Exercise objective
A word-for-word copy of the listing is required, and it must contain no pictures.
#####
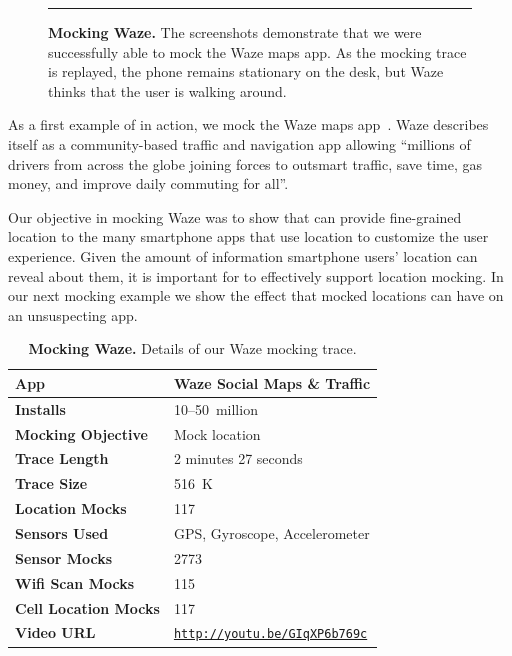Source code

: \begin{figure}[t]
\caption{\textbf{Mocking Waze.} The screenshots demonstrate that we were
successfully able to mock the Waze maps app. As the mocking trace is
replayed, the phone remains stationary on the desk, but Waze thinks that the
user is walking around.}

\vspace*{0.1in}
\hrule
\vspace*{-0.15in}

\label{fig-mocking-waze}

\end{figure}

As a first example of \PocketMocker{} in action, we mock the Waze maps
app~\cite{waze-playstore-url}. Waze describes itself as a community-based
traffic and navigation app allowing ``millions of drivers from across the
globe joining forces to outsmart traffic, save time, gas money, and improve
daily commuting for all''.

Our objective in mocking Waze was to show that \PocketMocker{} can provide
fine-grained location to the many smartphone apps that use location to
customize the user experience. Given the amount of information smartphone
users' location can reveal about them, it is important for \PocketMocker{} to
effectively support location mocking. In our next mocking example we show the
effect that mocked locations can have on an unsuspecting app.

\begin{table}
\begin{tabularx}{3.33in}{lX}
\textbf{App} & Waze Social Maps \& Traffic \\ \toprule
\textbf{Installs} & 10--50~million \\
\textbf{Mocking Objective} & Mock location \\ \midrule
\textbf{Trace Length} & 2 minutes 27 seconds \\
\textbf{Trace Size} & 516~K \\
\textbf{Location Mocks} & 117 \\
\textbf{Sensors Used} & {\small GPS, Gyroscope, Accelerometer} \\
\textbf{Sensor Mocks} & 2773 \\
\textbf{Wifi Scan Mocks} & 115 \\
\textbf{Cell Location Mocks} & 117 \\
\textbf{Video URL} &
\hyperlink{http://youtu.be/GIqXP6b769c}{\texttt{http://youtu.be/GIqXP6b769c}} \\

\end{tabularx}

\caption{\textbf{Mocking Waze.} Details of our Waze mocking trace.}

\label{table-mocking-waze}

\end{table}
#####
Written solution
Source code

: \begin{figure}[t]
\caption{\textbf{Mocking Waze.} The screenshots demonstrate that we were
successfully able to mock the Waze maps app. As the mocking trace is
replayed, the phone remains stationary on the desk, but Waze thinks that the
user is walking around.}

\vspace*{0.1in}
\hrule
\vspace*{-0.15in}

\label{fig-mocking-waze}

\end{figure}

As a first example of \PocketMocker{} in action, we mock the Waze maps
app~\cite{waze-playstore-url}. Waze describes itself as a community-based
traffic and navigation app allowing ``millions of drivers from across the
globe joining forces to outsmart traffic, save time, gas money, and improve
daily commuting for all''.

Our objective in mocking Waze was to show that \PocketMocker{} can provide
fine-grained location to the many smartphone apps that use location to
customize the user experience. Given the amount of information smartphone
users' location can reveal about them, it is important for \PocketMocker{} to
effectively support location mocking. In our next mocking example we show the
effect that mocked locations can have on an unsuspecting app.

\begin{table}
\begin{tabularx}{3.33in}{lX}
\textbf{App} & Waze Social Maps \& Traffic \\ \toprule
\textbf{Installs} & 10--50~million \\
\textbf{Mocking Objective} & Mock location \\ \midrule
\textbf{Trace Length} & 2 minutes 27 seconds \\
\textbf{Trace Size} & 516~K \\
\textbf{Location Mocks} & 117 \\
\textbf{Sensors Used} & {\small GPS, Gyroscope, Accelerometer} \\
\textbf{Sensor Mocks} & 2773 \\
\textbf{Wifi Scan Mocks} & 115 \\
\textbf{Cell Location Mocks} & 117 \\
\textbf{Video URL} &
\hyperlink{http://youtu.be/GIqXP6b769c}{\texttt{http://youtu.be/GIqXP6b769c}} \\

\end{tabularx}

\caption{\textbf{Mocking Waze.} Details of our Waze mocking trace.}

\label{table-mocking-waze}

\end{table}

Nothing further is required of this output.